[[ TASK MATERIAL, beginning ]]

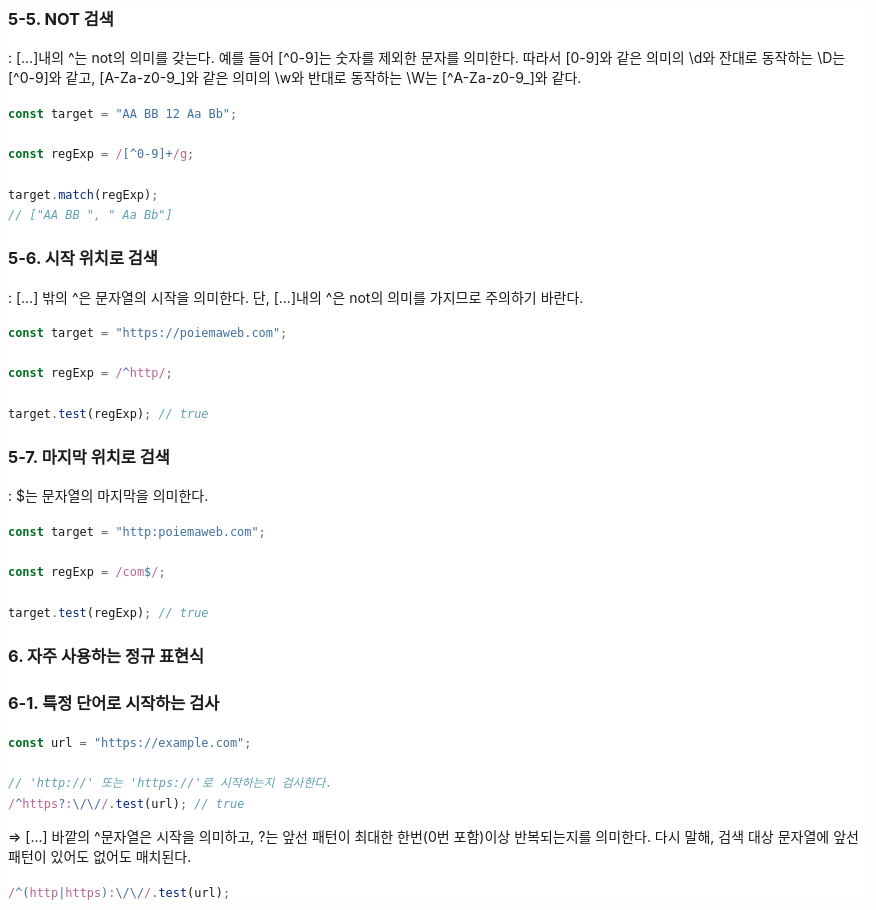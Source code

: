 ### 5-5. NOT 검색

: […]내의 ^는 not의 의미를 갖는다. 예를 들어 [^0-9]는 숫자를 제외한 문자를 의미한다. 따라서 [0-9]와 같은 의미의 \d와 잔대로 동작하는 \D는 [^0-9]와 같고, [A-Za-z0-9_]와 같은 의미의 \w와 반대로 동작하는 \W는 [^A-Za-z0-9_]와 같다.

```jsx
const target = "AA BB 12 Aa Bb";

const regExp = /[^0-9]+/g;

target.match(regExp);
// ["AA BB ", " Aa Bb"]
```

### 5-6. 시작 위치로 검색

: […] 밖의 ^은 문자열의 시작을 의미한다. 단, […]내의 ^은 not의 의미를 가지므로 주의하기 바란다.

```jsx
const target = "https://poiemaweb.com";

const regExp = /^http/;

target.test(regExp); // true
```

### 5-7. 마지막 위치로 검색

: $는 문자열의 마지막을 의미한다.

```jsx
const target = "http:poiemaweb.com";

const regExp = /com$/;

target.test(regExp); // true
```

### 6. 자주 사용하는 정규 표현식

### 6-1. 특정 단어로 시작하는 검사

```jsx
const url = "https://example.com";

// 'http://' 또는 'https://'로 시작하는지 검사한다.
/^https?:\/\//.test(url); // true
```

⇒ […] 바깥의 ^문자열은 시작을 의미하고, ?는 앞선 패턴이 최대한 한번(0번 포함)이상 반복되는지를 의미한다. 다시 말해, 검색 대상 문자열에 앞선 패턴이 있어도 없어도 매치된다.

```jsx
/^(http|https):\/\//.test(url);
```
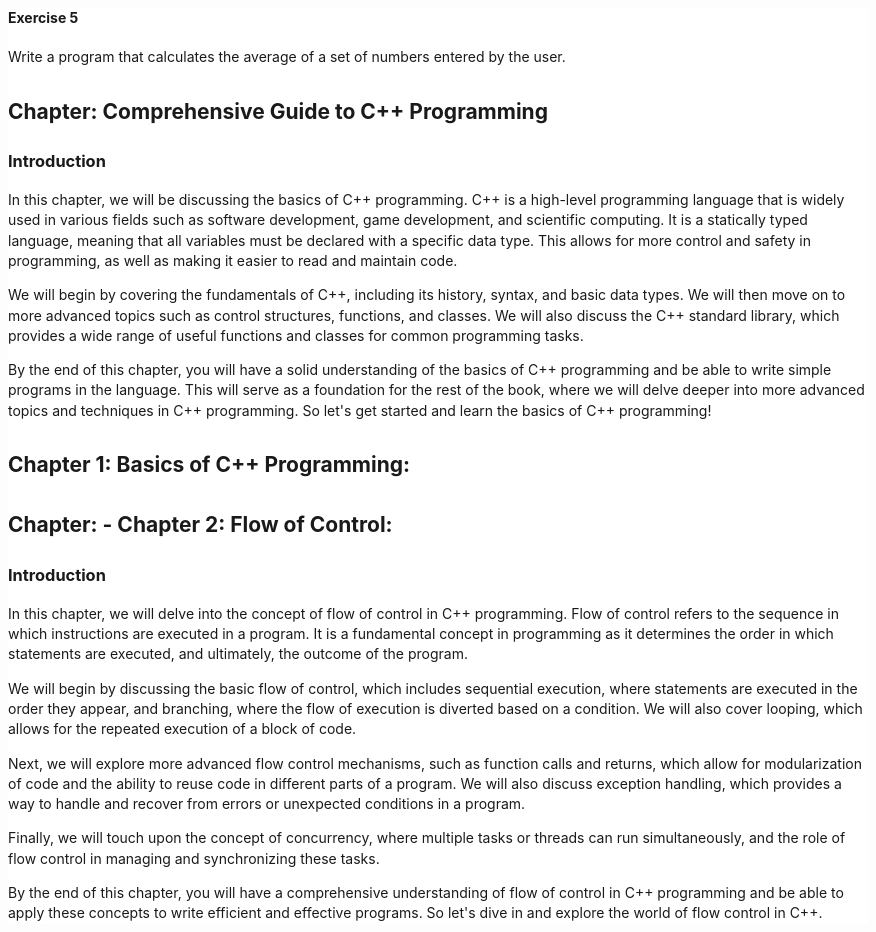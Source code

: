 #### Exercise 5
Write a program that calculates the average of a set of numbers entered by the user.


## Chapter: Comprehensive Guide to C++ Programming

### Introduction

In this chapter, we will be discussing the basics of C++ programming. C++ is a high-level programming language that is widely used in various fields such as software development, game development, and scientific computing. It is a statically typed language, meaning that all variables must be declared with a specific data type. This allows for more control and safety in programming, as well as making it easier to read and maintain code.

We will begin by covering the fundamentals of C++, including its history, syntax, and basic data types. We will then move on to more advanced topics such as control structures, functions, and classes. We will also discuss the C++ standard library, which provides a wide range of useful functions and classes for common programming tasks.

By the end of this chapter, you will have a solid understanding of the basics of C++ programming and be able to write simple programs in the language. This will serve as a foundation for the rest of the book, where we will delve deeper into more advanced topics and techniques in C++ programming. So let's get started and learn the basics of C++ programming!


## Chapter 1: Basics of C++ Programming:




## Chapter: - Chapter 2: Flow of Control:

### Introduction

In this chapter, we will delve into the concept of flow of control in C++ programming. Flow of control refers to the sequence in which instructions are executed in a program. It is a fundamental concept in programming as it determines the order in which statements are executed, and ultimately, the outcome of the program.

We will begin by discussing the basic flow of control, which includes sequential execution, where statements are executed in the order they appear, and branching, where the flow of execution is diverted based on a condition. We will also cover looping, which allows for the repeated execution of a block of code.

Next, we will explore more advanced flow control mechanisms, such as function calls and returns, which allow for modularization of code and the ability to reuse code in different parts of a program. We will also discuss exception handling, which provides a way to handle and recover from errors or unexpected conditions in a program.

Finally, we will touch upon the concept of concurrency, where multiple tasks or threads can run simultaneously, and the role of flow control in managing and synchronizing these tasks.

By the end of this chapter, you will have a comprehensive understanding of flow of control in C++ programming and be able to apply these concepts to write efficient and effective programs. So let's dive in and explore the world of flow control in C++.
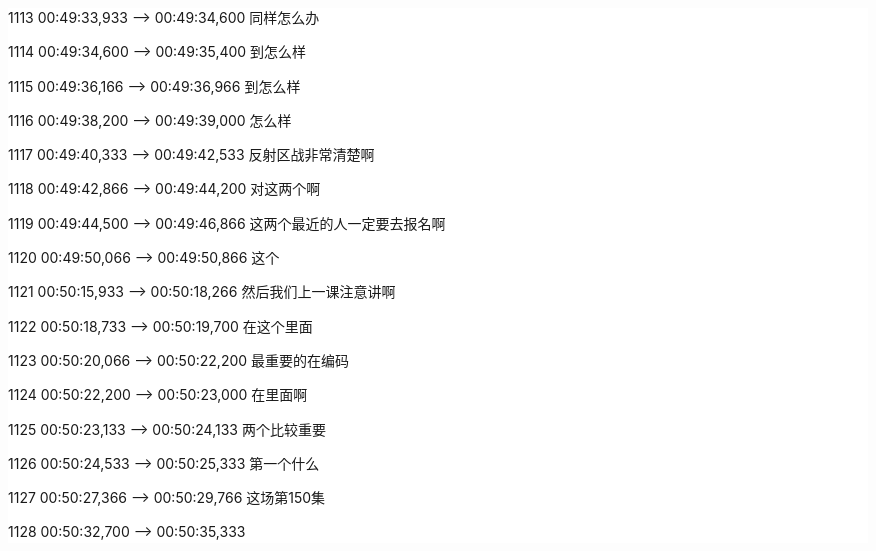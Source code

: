 1113
00:49:33,933 --> 00:49:34,600
同样怎么办

1114
00:49:34,600 --> 00:49:35,400
到怎么样

1115
00:49:36,166 --> 00:49:36,966
到怎么样

1116
00:49:38,200 --> 00:49:39,000
怎么样

1117
00:49:40,333 --> 00:49:42,533
反射区战非常清楚啊

1118
00:49:42,866 --> 00:49:44,200
对这两个啊

1119
00:49:44,500 --> 00:49:46,866
这两个最近的人一定要去报名啊

1120
00:49:50,066 --> 00:49:50,866
这个

1121
00:50:15,933 --> 00:50:18,266
然后我们上一课注意讲啊

1122
00:50:18,733 --> 00:50:19,700
在这个里面

1123
00:50:20,066 --> 00:50:22,200
最重要的在编码

1124
00:50:22,200 --> 00:50:23,000
在里面啊

1125
00:50:23,133 --> 00:50:24,133
两个比较重要

1126
00:50:24,533 --> 00:50:25,333
第一个什么

1127
00:50:27,366 --> 00:50:29,766
这场第150集

1128
00:50:32,700 --> 00:50:35,333
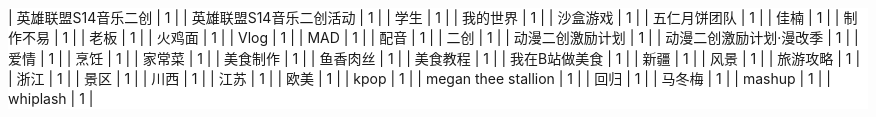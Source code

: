 | 英雄联盟S14音乐二创 | 1 |
| 英雄联盟S14音乐二创活动 | 1 |
| 学生 | 1 |
| 我的世界 | 1 |
| 沙盒游戏 | 1 |
| 五仁月饼团队 | 1 |
| 佳楠 | 1 |
| 制作不易 | 1 |
| 老板 | 1 |
| 火鸡面 | 1 |
| Vlog | 1 |
| MAD | 1 |
| 配音 | 1 |
| 二创 | 1 |
| 动漫二创激励计划 | 1 |
| 动漫二创激励计划·漫改季 | 1 |
| 爱情 | 1 |
| 烹饪 | 1 |
| 家常菜 | 1 |
| 美食制作 | 1 |
| 鱼香肉丝 | 1 |
| 美食教程 | 1 |
| 我在B站做美食 | 1 |
| 新疆 | 1 |
| 风景 | 1 |
| 旅游攻略 | 1 |
| 浙江 | 1 |
| 景区 | 1 |
| 川西 | 1 |
| 江苏 | 1 |
| 欧美 | 1 |
| kpop | 1 |
| megan thee stallion | 1 |
| 回归 | 1 |
| 马冬梅 | 1 |
| mashup | 1 |
| whiplash | 1 |
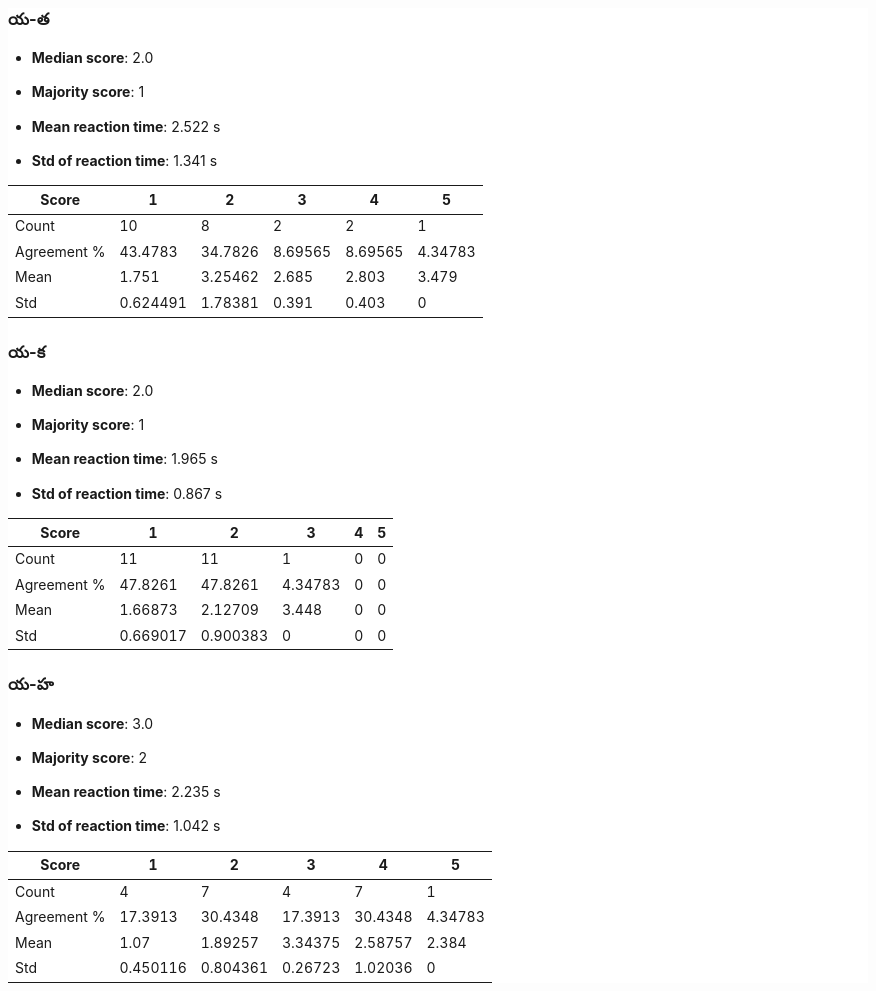 ### య-త

* **Median score**: 2.0

* **Majority score**: 1

* **Mean reaction time**: 2.522 s

* **Std of reaction time**: 1.341 s

| Score       |         1 |        2 |       3 |       4 |       5 |
|-------------|-----------|----------|---------|---------|---------|
| Count       | 10        |  8       | 2       | 2       | 1       |
| Agreement % | 43.4783   | 34.7826  | 8.69565 | 8.69565 | 4.34783 |
| Mean        |  1.751    |  3.25462 | 2.685   | 2.803   | 3.479   |
| Std         |  0.624491 |  1.78381 | 0.391   | 0.403   | 0       |

### య-క

* **Median score**: 2.0

* **Majority score**: 1

* **Mean reaction time**: 1.965 s

* **Std of reaction time**: 0.867 s

| Score       |         1 |         2 |       3 |   4 |   5 |
|-------------|-----------|-----------|---------|-----|-----|
| Count       | 11        | 11        | 1       |   0 |   0 |
| Agreement % | 47.8261   | 47.8261   | 4.34783 |   0 |   0 |
| Mean        |  1.66873  |  2.12709  | 3.448   |   0 |   0 |
| Std         |  0.669017 |  0.900383 | 0       |   0 |   0 |

### య-హ

* **Median score**: 3.0

* **Majority score**: 2

* **Mean reaction time**: 2.235 s

* **Std of reaction time**: 1.042 s

| Score       |         1 |         2 |        3 |        4 |       5 |
|-------------|-----------|-----------|----------|----------|---------|
| Count       |  4        |  7        |  4       |  7       | 1       |
| Agreement % | 17.3913   | 30.4348   | 17.3913  | 30.4348  | 4.34783 |
| Mean        |  1.07     |  1.89257  |  3.34375 |  2.58757 | 2.384   |
| Std         |  0.450116 |  0.804361 |  0.26723 |  1.02036 | 0       |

[[ TASK MATERIAL, end ]]

- WHAT THE EXERCISE ASKS
Your reply should be the entries above, repeated exactly and free of pictures.

- YOUR SOLUTION
Source code

: ### 5-5. NOT 검색

: […]내의 ^는 not의 의미를 갖는다. 예를 들어 [^0-9]는 숫자를 제외한 문자를 의미한다. 따라서 [0-9]와 같은 의미의 \d와 잔대로 동작하는 \D는 [^0-9]와 같고, [A-Za-z0-9_]와 같은 의미의 \w와 반대로 동작하는 \W는 [^A-Za-z0-9_]와 같다.

```jsx
const target = "AA BB 12 Aa Bb";

const regExp = /[^0-9]+/g;

target.match(regExp);
// ["AA BB ", " Aa Bb"]
```

### 5-6. 시작 위치로 검색

: […] 밖의 ^은 문자열의 시작을 의미한다. 단, […]내의 ^은 not의 의미를 가지므로 주의하기 바란다.

```jsx
const target = "https://poiemaweb.com";

const regExp = /^http/;

target.test(regExp); // true
```

### 5-7. 마지막 위치로 검색

: $는 문자열의 마지막을 의미한다.

```jsx
const target = "http:poiemaweb.com";

const regExp = /com$/;

target.test(regExp); // true
```

### 6. 자주 사용하는 정규 표현식

### 6-1. 특정 단어로 시작하는 검사

```jsx
const url = "https://example.com";

// 'http://' 또는 'https://'로 시작하는지 검사한다.
/^https?:\/\//.test(url); // true
```

⇒ […] 바깥의 ^문자열은 시작을 의미하고, ?는 앞선 패턴이 최대한 한번(0번 포함)이상 반복되는지를 의미한다. 다시 말해, 검색 대상 문자열에 앞선 패턴이 있어도 없어도 매치된다.

```jsx
/^(http|https):\/\//.test(url);
```
Source code

: #### Exercise 5
Write a program that calculates the average of a set of numbers entered by the user.


## Chapter: Comprehensive Guide to C++ Programming

### Introduction

In this chapter, we will be discussing the basics of C++ programming. C++ is a high-level programming language that is widely used in various fields such as software development, game development, and scientific computing. It is a statically typed language, meaning that all variables must be declared with a specific data type. This allows for more control and safety in programming, as well as making it easier to read and maintain code.

We will begin by covering the fundamentals of C++, including its history, syntax, and basic data types. We will then move on to more advanced topics such as control structures, functions, and classes. We will also discuss the C++ standard library, which provides a wide range of useful functions and classes for common programming tasks.

By the end of this chapter, you will have a solid understanding of the basics of C++ programming and be able to write simple programs in the language. This will serve as a foundation for the rest of the book, where we will delve deeper into more advanced topics and techniques in C++ programming. So let's get started and learn the basics of C++ programming!


## Chapter 1: Basics of C++ Programming:




## Chapter: - Chapter 2: Flow of Control:

### Introduction

In this chapter, we will delve into the concept of flow of control in C++ programming. Flow of control refers to the sequence in which instructions are executed in a program. It is a fundamental concept in programming as it determines the order in which statements are executed, and ultimately, the outcome of the program.

We will begin by discussing the basic flow of control, which includes sequential execution, where statements are executed in the order they appear, and branching, where the flow of execution is diverted based on a condition. We will also cover looping, which allows for the repeated execution of a block of code.

Next, we will explore more advanced flow control mechanisms, such as function calls and returns, which allow for modularization of code and the ability to reuse code in different parts of a program. We will also discuss exception handling, which provides a way to handle and recover from errors or unexpected conditions in a program.

Finally, we will touch upon the concept of concurrency, where multiple tasks or threads can run simultaneously, and the role of flow control in managing and synchronizing these tasks.

By the end of this chapter, you will have a comprehensive understanding of flow of control in C++ programming and be able to apply these concepts to write efficient and effective programs. So let's dive in and explore the world of flow control in C++.
Source code

: 1113
00:49:33,933 --> 00:49:34,600
同样怎么办

1114
00:49:34,600 --> 00:49:35,400
到怎么样

1115
00:49:36,166 --> 00:49:36,966
到怎么样

1116
00:49:38,200 --> 00:49:39,000
怎么样

1117
00:49:40,333 --> 00:49:42,533
反射区战非常清楚啊

1118
00:49:42,866 --> 00:49:44,200
对这两个啊

1119
00:49:44,500 --> 00:49:46,866
这两个最近的人一定要去报名啊

1120
00:49:50,066 --> 00:49:50,866
这个

1121
00:50:15,933 --> 00:50:18,266
然后我们上一课注意讲啊

1122
00:50:18,733 --> 00:50:19,700
在这个里面

1123
00:50:20,066 --> 00:50:22,200
最重要的在编码

1124
00:50:22,200 --> 00:50:23,000
在里面啊

1125
00:50:23,133 --> 00:50:24,133
两个比较重要

1126
00:50:24,533 --> 00:50:25,333
第一个什么

1127
00:50:27,366 --> 00:50:29,766
这场第150集

1128
00:50:32,700 --> 00:50:35,333
Source code

: | 英雄联盟S14音乐二创 | 1 |
| 英雄联盟S14音乐二创活动 | 1 |
| 学生 | 1 |
| 我的世界 | 1 |
| 沙盒游戏 | 1 |
| 五仁月饼团队 | 1 |
| 佳楠 | 1 |
| 制作不易 | 1 |
| 老板 | 1 |
| 火鸡面 | 1 |
| Vlog | 1 |
| MAD | 1 |
| 配音 | 1 |
| 二创 | 1 |
| 动漫二创激励计划 | 1 |
| 动漫二创激励计划·漫改季 | 1 |
| 爱情 | 1 |
| 烹饪 | 1 |
| 家常菜 | 1 |
| 美食制作 | 1 |
| 鱼香肉丝 | 1 |
| 美食教程 | 1 |
| 我在B站做美食 | 1 |
| 新疆 | 1 |
| 风景 | 1 |
| 旅游攻略 | 1 |
| 浙江 | 1 |
| 景区 | 1 |
| 川西 | 1 |
| 江苏 | 1 |
| 欧美 | 1 |
| kpop | 1 |
| megan thee stallion | 1 |
| 回归 | 1 |
| 马冬梅 | 1 |
| mashup | 1 |
| whiplash | 1 |
 ### య-త

* **Median score**: 2.0

* **Majority score**: 1

* **Mean reaction time**: 2.522 s

* **Std of reaction time**: 1.341 s

| Score       |         1 |        2 |       3 |       4 |       5 |
|-------------|-----------|----------|---------|---------|---------|
| Count       | 10        |  8       | 2       | 2       | 1       |
| Agreement % | 43.4783   | 34.7826  | 8.69565 | 8.69565 | 4.34783 |
| Mean        |  1.751    |  3.25462 | 2.685   | 2.803   | 3.479   |
| Std         |  0.624491 |  1.78381 | 0.391   | 0.403   | 0       |

### య-క

* **Median score**: 2.0

* **Majority score**: 1

* **Mean reaction time**: 1.965 s

* **Std of reaction time**: 0.867 s

| Score       |         1 |         2 |       3 |   4 |   5 |
|-------------|-----------|-----------|---------|-----|-----|
| Count       | 11        | 11        | 1       |   0 |   0 |
| Agreement % | 47.8261   | 47.8261   | 4.34783 |   0 |   0 |
| Mean        |  1.66873  |  2.12709  | 3.448   |   0 |   0 |
| Std         |  0.669017 |  0.900383 | 0       |   0 |   0 |

### య-హ

* **Median score**: 3.0

* **Majority score**: 2

* **Mean reaction time**: 2.235 s

* **Std of reaction time**: 1.042 s

| Score       |         1 |         2 |        3 |        4 |       5 |
|-------------|-----------|-----------|----------|----------|---------|
| Count       |  4        |  7        |  4       |  7       | 1       |
| Agreement % | 17.3913   | 30.4348   | 17.3913  | 30.4348  | 4.34783 |
| Mean        |  1.07     |  1.89257  |  3.34375 |  2.58757 | 2.384   |
| Std         |  0.450116 |  0.804361 |  0.26723 |  1.02036 | 0       |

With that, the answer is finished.